Across the globe there is a growing divide between the wellbeing of those at the top of the socioeconomic ladder and those at the bottom. Despite tremendous economic growth, more than 75 percent of people in developing countries are living in societies that are more unequal today than they were in the 1990s. The link in social and economic wellbeing across generations makes redistributive policy design extremely challenging. Thus, it is important that we look beyond traditional tax-and-transfer programs to find new approaches to supporting disadvantaged families. To this end, it is crucial to understand the mechanisms underpinning the transmission of disadvantage from parents to their children (intergenerational disadvantage).
We examine the factors underlying intergenerational disadvantage by analyzing the correlation between parents’ and their children’s receipt of social assistance across different social assistance payments. We use administrative social security (Centrelink) records linked over time and within families; giving us detailed social assistance trajectories – across the entire social safety net – for a birth cohort of young adults and their families over an 18-year period.

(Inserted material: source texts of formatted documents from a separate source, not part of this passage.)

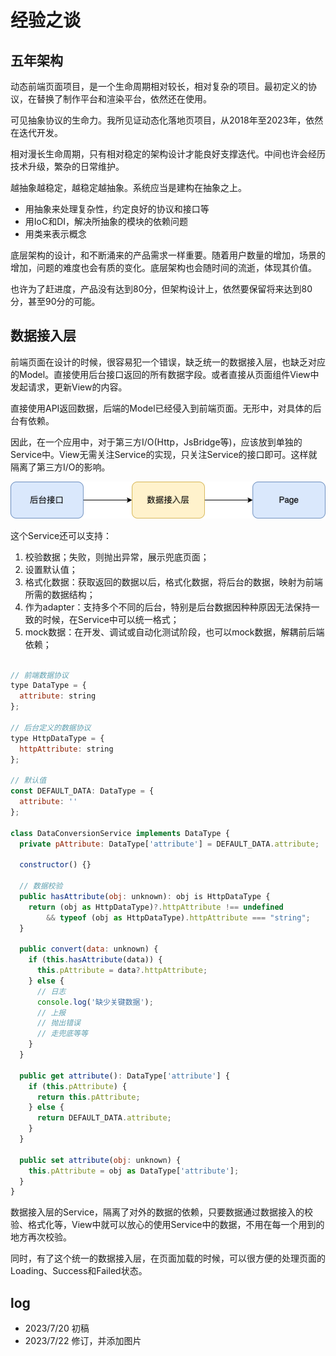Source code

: # 经验之谈

## 五年架构

动态前端页面项目，是一个生命周期相对较长，相对复杂的项目。最初定义的协议，在替换了制作平台和渲染平台，依然还在使用。

可见抽象协议的生命力。我所见证动态化落地页项目，从2018年至2023年，依然在迭代开发。

相对漫长生命周期，只有相对稳定的架构设计才能良好支撑迭代。中间也许会经历技术升级，繁杂的日常维护。

越抽象越稳定，越稳定越抽象。系统应当是建构在抽象之上。

- 用抽象来处理复杂性，约定良好的协议和接口等
- 用IoC和DI，解决所抽象的模块的依赖问题
- 用类来表示概念

底层架构的设计，和不断涌来的产品需求一样重要。随着用户数量的增加，场景的增加，问题的难度也会有质的变化。底层架构也会随时间的流逝，体现其价值。

也许为了赶进度，产品没有达到80分，但架构设计上，依然要保留将来达到80分，甚至90分的可能。

## 数据接入层

前端页面在设计的时候，很容易犯一个错误，缺乏统一的数据接入层，也缺乏对应的Model。直接使用后台接口返回的所有数据字段。或者直接从页面组件View中发起请求，更新View的内容。

直接使用API返回数据，后端的Model已经侵入到前端页面。无形中，对具体的后台有依赖。

因此，在一个应用中，对于第三方I/O(Http，JsBridge等)，应该放到单独的Service中。View无需关注Service的实现，只关注Service的接口即可。这样就隔离了第三方I/O的影响。

![in-adapter](./code_design_experience_assets/in-adapter.drawio.png)

这个Service还可以支持：

1. 校验数据；失败，则抛出异常，展示兜底页面；
2. 设置默认值；
3. 格式化数据：获取返回的数据以后，格式化数据，将后台的数据，映射为前端所需的数据结构；
4. 作为adapter：支持多个不同的后台，特别是后台数据因种种原因无法保持一致的时候，在Service中可以统一格式；
5. mock数据：在开发、调试或自动化测试阶段，也可以mock数据，解耦前后端依赖；

```javascript

// 前端数据协议
type DataType = {
  attribute: string
};

// 后台定义的数据协议
type HttpDataType = {
  httpAttribute: string
};

// 默认值
const DEFAULT_DATA: DataType = {
  attribute: ''
};

class DataConversionService implements DataType {
  private pAttribute: DataType['attribute'] = DEFAULT_DATA.attribute;

  constructor() {}

  // 数据校验
  public hasAttribute(obj: unknown): obj is HttpDataType {
    return (obj as HttpDataType)?.httpAttribute !== undefined
        && typeof (obj as HttpDataType).httpAttribute === "string";
  }

  public convert(data: unknown) {
    if (this.hasAttribute(data)) {
      this.pAttribute = data?.httpAttribute;
    } else {
      // 日志
      console.log('缺少关键数据');
      // 上报
      // 抛出错误
      // 走兜底等等
    }
  }

  public get attribute(): DataType['attribute'] {
    if (this.pAttribute) {
      return this.pAttribute;
    } else {
      return DEFAULT_DATA.attribute;
    }
  }

  public set attribute(obj: unknown) {
    this.pAttribute = obj as DataType['attribute'];
  }
}

```

数据接入层的Service，隔离了对外的数据的依赖，只要数据通过数据接入的校验、格式化等，View中就可以放心的使用Service中的数据，不用在每一个用到的地方再次校验。

同时，有了这个统一的数据接入层，在页面加载的时候，可以很方便的处理页面的Loading、Success和Failed状态。



## log

- 2023/7/20 初稿
- 2023/7/22 修订，并添加图片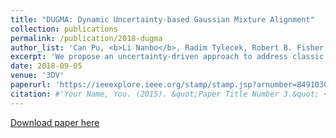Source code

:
 ```yaml
---
title: "DUGMA: Dynamic Uncertainty-based Gaussian Mixture Alignment"
collection: publications
permalink: /publication/2018-dugma
author_list: 'Can Pu, <b>Li Nanbo</b>, Radim Tylecek, Robert B. Fisher'
excerpt: 'We propose an uncertainty-driven approach to address classic point set registration problems.'
date: 2018-09-05
venue: '3DV'
paperurl: 'https://ieeexplore.ieee.org/stamp/stamp.jsp?arnumber=8491030'
citation: #'Your Name, You. (2015). &quot;Paper Title Number 3.&quot; <i>Journal 1</i>. 1(3).'
---
```


[Download paper here](https://ieeexplore.ieee.org/stamp/stamp.jsp?arnumber=8491030)
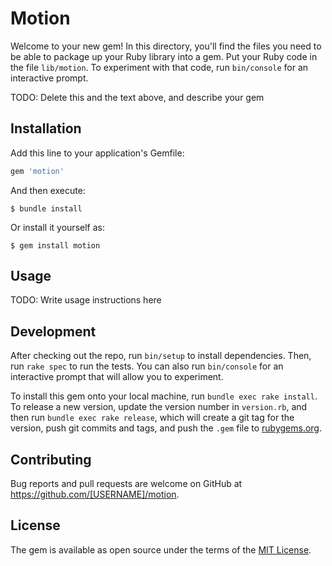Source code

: # Motion

Welcome to your new gem! In this directory, you'll find the files you need to be able to package up your Ruby library into a gem. Put your Ruby code in the file `lib/motion`. To experiment with that code, run `bin/console` for an interactive prompt.

TODO: Delete this and the text above, and describe your gem

## Installation

Add this line to your application's Gemfile:

```ruby
gem 'motion'
```

And then execute:

    $ bundle install

Or install it yourself as:

    $ gem install motion

## Usage

TODO: Write usage instructions here

## Development

After checking out the repo, run `bin/setup` to install dependencies. Then, run `rake spec` to run the tests. You can also run `bin/console` for an interactive prompt that will allow you to experiment.

To install this gem onto your local machine, run `bundle exec rake install`. To release a new version, update the version number in `version.rb`, and then run `bundle exec rake release`, which will create a git tag for the version, push git commits and tags, and push the `.gem` file to [rubygems.org](https://rubygems.org).

## Contributing

Bug reports and pull requests are welcome on GitHub at https://github.com/[USERNAME]/motion.


## License

The gem is available as open source under the terms of the [MIT License](https://opensource.org/licenses/MIT).
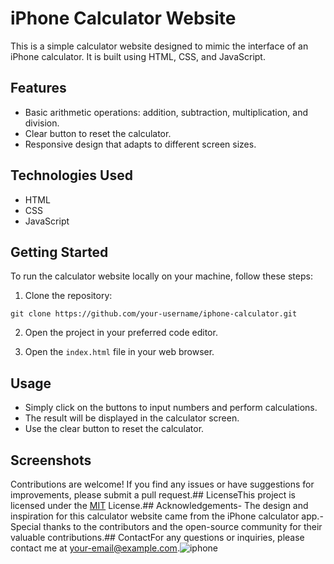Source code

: # iPhone Calculator Website

This is a simple calculator website designed to mimic the interface of an iPhone calculator. It is built using HTML, CSS, and JavaScript.

## Features

- Basic arithmetic operations: addition, subtraction, multiplication, and division.
- Clear button to reset the calculator.
- Responsive design that adapts to different screen sizes.

## Technologies Used

- HTML
- CSS
- JavaScript

## Getting Started

To run the calculator website locally on your machine, follow these steps:

1. Clone the repository:

```
git clone https://github.com/your-username/iphone-calculator.git
```

2. Open the project in your preferred code editor.

3. Open the `index.html` file in your web browser.

## Usage

- Simply click on the buttons to input numbers and perform calculations.
- The result will be displayed in the calculator screen.
- Use the clear button to reset the calculator.

## Screenshots

Contributions are welcome! If you find any issues or have suggestions for improvements, please submit a pull request.## LicenseThis project is licensed under the [MIT](https://opensource.org/licenses/MIT) License.## Acknowledgements- The design and inspiration for this calculator website came from the iPhone calculator app.- Special thanks to the contributors and the open-source community for their valuable contributions.## ContactFor any questions or inquiries, please contact me at [your-email@example.com](mailto:your-email@example.com).![iphone](https://github.com/Drexxxie/Iphone-Calculator/assets/92629665/77e64616-c26f-4640-8f9f-289055e35144)

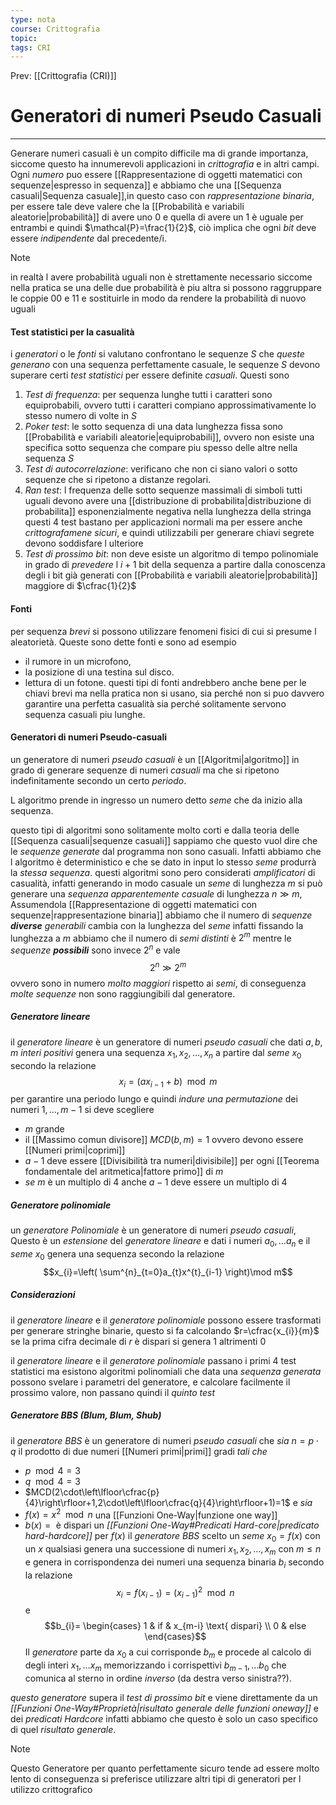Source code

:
 ```yaml
---
type: nota
course: Crittografia
topic: 
tags: CRI
---
```


Prev: [[Crittografia (CRI)]]

# Generatori di numeri Pseudo Casuali
---
Generare numeri casuali è un compito difficile ma di grande importanza, siccome questo ha innumerevoli applicazioni in _crittografia_ e in altri campi. Ogni _numero_ puo essere [[Rappresentazione di oggetti matematici con sequenze|espresso in sequenza]] e abbiamo che una [[Sequenza casuali|Sequenza casuale]],in questo caso con _rappresentazione binaria_, per essere tale deve valere che la [[Probabilità e variabili aleatorie|probabilità]] di avere uno 0 e quella di avere un 1 è uguale per entrambi e quindi $\mathcal{P}=\frac{1}{2}$, ciò implica che ogni _bit_ deve essere _indipendente_ dal precedente/i.

> [!note]
> in realtà l avere probabilità uguali non è strettamente necessario siccome nella pratica se una delle due probabilità è piu altra si possono raggruppare le coppie $00$ e $11$ e sostituirle in modo da rendere la probabilità di nuovo uguali


#### Test statistici per la casualità
i _generatori_ o le _fonti_ si valutano confrontano le sequenze $S$ che _queste generano_ con una sequenza perfettamente casuale, le sequenze $S$ devono superare certi _test statistici_ per essere definite _casuali_. Questi sono
1. _Test di frequenza_: per sequenza lunghe tutti i caratteri sono equiprobabili, ovvero tutti i caratteri compiano approssimativamente lo stesso numero di volte in $S$
2. _Poker test_: le sotto sequenza di una data lunghezza fissa sono [[Probabilità e variabili aleatorie|equiprobabili]], ovvero non esiste una specifica sotto sequenza che compare piu spesso delle altre nella sequenza $S$
3. _Test di autocorrelazione_: verificano che non ci siano valori o sotto sequenze che si ripetono a distanze regolari. 
4. _Ran test_: l frequenza delle sotto sequenze massimali di simboli tutti uguali devono avere una [[distribuzione di probabilita|distribuzione di probabilita]] esponenzialmente negativa nella lunghezza della stringa 
questi 4 test bastano per applicazioni normali ma per essere anche _crittografamene sicuri_, e quindi utilizzabili per generare chiavi segrete devono soddisfare l ulteriore 
5. _Test di prossimo bit_:  non deve esiste un algoritmo  di tempo polinomiale in grado di _prevedere_ l $i +1$ bit della sequenza a partire dalla conoscenza degli i bit già generati con [[Probabilità e variabili aleatorie|probabilità]] maggiore di $\cfrac{1}{2}$


#### Fonti
per sequenza _brevi_ si possono utilizzare fenomeni fisici di cui si presume l aleatorietà. Queste sono dette fonti e sono ad esempio 
- il rumore in un microfono,
- la posizione di una testina sul disco.
- lettura di un fotone.
questi tipi di fonti andrebbero anche bene per le chiavi brevi ma nella pratica non si usano, sia perché non si puo davvero garantire una perfetta casualità sia perché solitamente servono sequenza casuali piu lunghe.


#### Generatori di numeri Pseudo-casuali
un generatore di numeri _pseudo casuali_ è un [[Algoritmi|algoritmo]] in grado di generare sequenze di numeri _casuali_ ma che si ripetono indefinitamente secondo un certo _periodo_. 

L algoritmo prende in ingresso un numero detto _seme_ che da inizio alla sequenza. 

questo tipi di algoritmi sono solitamente molto corti e dalla teoria delle [[Sequenza casuali|sequenze casuali]] sappiamo che questo vuol dire che le _sequenze generate_ dal programma non sono casuali. Infatti abbiamo che l algoritmo è deterministico e che se dato in input lo stesso _seme_ produrrà la _stessa sequenza_.
questi algoritmi sono pero considerati _amplificatori_ di casualità, infatti generando in modo casuale un _seme_ di lunghezza $m$ si può generare una _sequenza apparentemente casuale_ di lunghezza $n\gg m$, 
Assumendola [[Rappresentazione di oggetti matematici con sequenze|rappresentazione binaria]] abbiamo che il numero di _sequenze **diverse** generabili_ cambia con la lunghezza del _seme_ infatti fissando la lunghezza a $m$ abbiamo che il numero di _semi distinti_ è $2^{m}$ mentre le _sequenze **possibili**_ sono invece  $2^{n}$  e vale $$2^{n}\gg 2^{m}$$ovvero sono in numero _molto maggiori_ rispetto ai _semi_, di conseguenza _molte sequenze_ non sono raggiungibili dal generatore.


##### Generatore lineare
il _generatore lineare_ è un generatore di numeri _pseudo casuali_ che dati $a,b,m$ _interi positivi_ genera una sequenza $x_{1},x_{2},\dots,x_{n}$ a partire dal _seme_ $x_{0}$ secondo la relazione $$x_i = (ax_{i-1} + b)\mod m$$
per garantire una periodo lungo e quindi _indure una permutazione_ dei numeri $1,\dots,m-1$ si deve scegliere 
- $m$ grande
- il [[Massimo comun divisore]] $MCD(b,m)=1$ ovvero devono essere [[Numeri primi|coprimi]] 
- $a-1$ deve essere [[Divisibilità tra numeri|divisibile]] per ogni [[Teorema fondamentale del aritmetica|fattore primo]] di $m$ 
- _se_ $m$ è un multiplo di $4$ anche $a-1$ deve essere un multiplo di $4$ 


##### Generatore polinomiale
un _generatore Polinomiale_ è un generatore di numeri _pseudo casuali_, Questo è un _estensione_ del _generatore lineare_ e dati i numeri $a_{0},\dots a_{n}$ e il _seme_ $x_{0}$  genera una sequenza secondo la relazione  
$$x_{i}=\left( \sum^{n}_{t=0}a_{t}x^{t}_{i-1} \right)\mod m$$


##### Considerazioni
il _generatore lineare_ e il _generatore polinomiale_ possono essere trasformati per generare stringhe binarie, questo si fa calcolando $r=\cfrac{x_{i}}{m}$ se la prima cifra decimale di $r$ è dispari si genera 1 altrimenti 0

il _generatore lineare_ e il _generatore polinomiale_ passano i primi 4 test statistici ma esistono algoritmi polinomiali che data una _sequenza generata_ possono svelare i parametri del generatore, e calcolare facilmente il prossimo valore, non passano quindi il _quinto test_  



##### Generatore BBS  (Blum, Blum, Shub)
il _generatore BBS_ è un generatore di numeri _pseudo casuali_ che 
_sia_ $n =p \cdot q$ il prodotto di due numeri [[Numeri primi|primi]] gradi _tali che_   
- $p \mod 4 =3$  
- $q \mod 4=3$ 
- $MCD(2\cdot\left\lfloor\cfrac{p}{4}\right\rfloor+1,2\cdot\left\lfloor\cfrac{q}{4}\right\rfloor+1)=1$ 
e _sia_
- $f(x)=x^{2}\mod n$  una [[Funzioni One-Way|funzione one way]]  
-  $b(x)= \text{ è dispari}$ un _[[Funzioni One-Way#Predicati Hard-core|predicato hard-hardcore]]_  per $f(x)$
il _generatore BBS_ scelto un _seme_ $x_0= f(x)$ con un $x$  qualsiasi genera una successione di numeri $x_{1},x_{2},\dots,x_{m}$ con $m \leq n$  e genera in corrispondenza dei numeri una sequenza binaria $b_{i}$ secondo la relazione
$$x_{i}=f(x_{i-1})=(x_{i-1})^{2}\mod n$$
e 
$$b_{i}= \begin{cases}
1  &  if & x_{m-i} \text{ dispari} \\
0  & else
\end{cases}$$
Il _generatore_ parte da $x_{0}$ a cui corrisponde $b_{m}$ e procede al calcolo di degli interi $x_{1},\dots x_{m}$ memorizzando i corrispettivi $b_{m-1},\dots b_{0}$ che comunica al sterno in ordine _inverso_ (da destra verso sinistra??).


_questo generatore_  supera il _test di prossimo bit_ e viene direttamente da un  _[[Funzioni One-Way#Proprietà|risultato generale delle funzioni oneway]]_ e dei _predicati Hardcore_ infatti abbiamo che questo è solo un caso specifico di quel _risultato generale_.

> [!note]
> Questo Generatore per quanto perfettamente sicuro tende ad essere molto lento di conseguenza si preferisce utilizzare altri tipi di generatori per l utilizzo crittografico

Our strategy is to exploit differences in how strongly linked is the receipt of social assistance from parents to children across programs – which differ in their target population and eligibility rules – to learn about how disadvantage is transmitted.
We find that young people are not only more likely (1.8 times) to need social assistance if their parents have a history of receiving social assistance; they also need more intensive support, receiving an additional $12,000 of social assistance over an 8-year period. The intergenerational correlation is particularly strong in the case of disability payments, payments for those with caring responsibilities, and parenting payments for single parents. Parental disability and single parenthood are the clearest pathways through which disadvantage is being passed from Australian parents to their children. In contrast, other forms of disadvantage, in particular those stemming from parents’ poor labor market outcomes, seem to be easier for young people to overcome. Parental disadvantage may be more harmful to children’s later life outcomes if it is more strongly driven by circumstances rather than personal choice.
Our results suggest that the playing field is not level for all children. Disparities in young people’s outcomes are not simply the result of their – or their parents’ – differential efforts; unequal opportunities also play a critical role. Greater policy effort must be devoted to leveling the playing field for children growing up in particularly vulnerable families.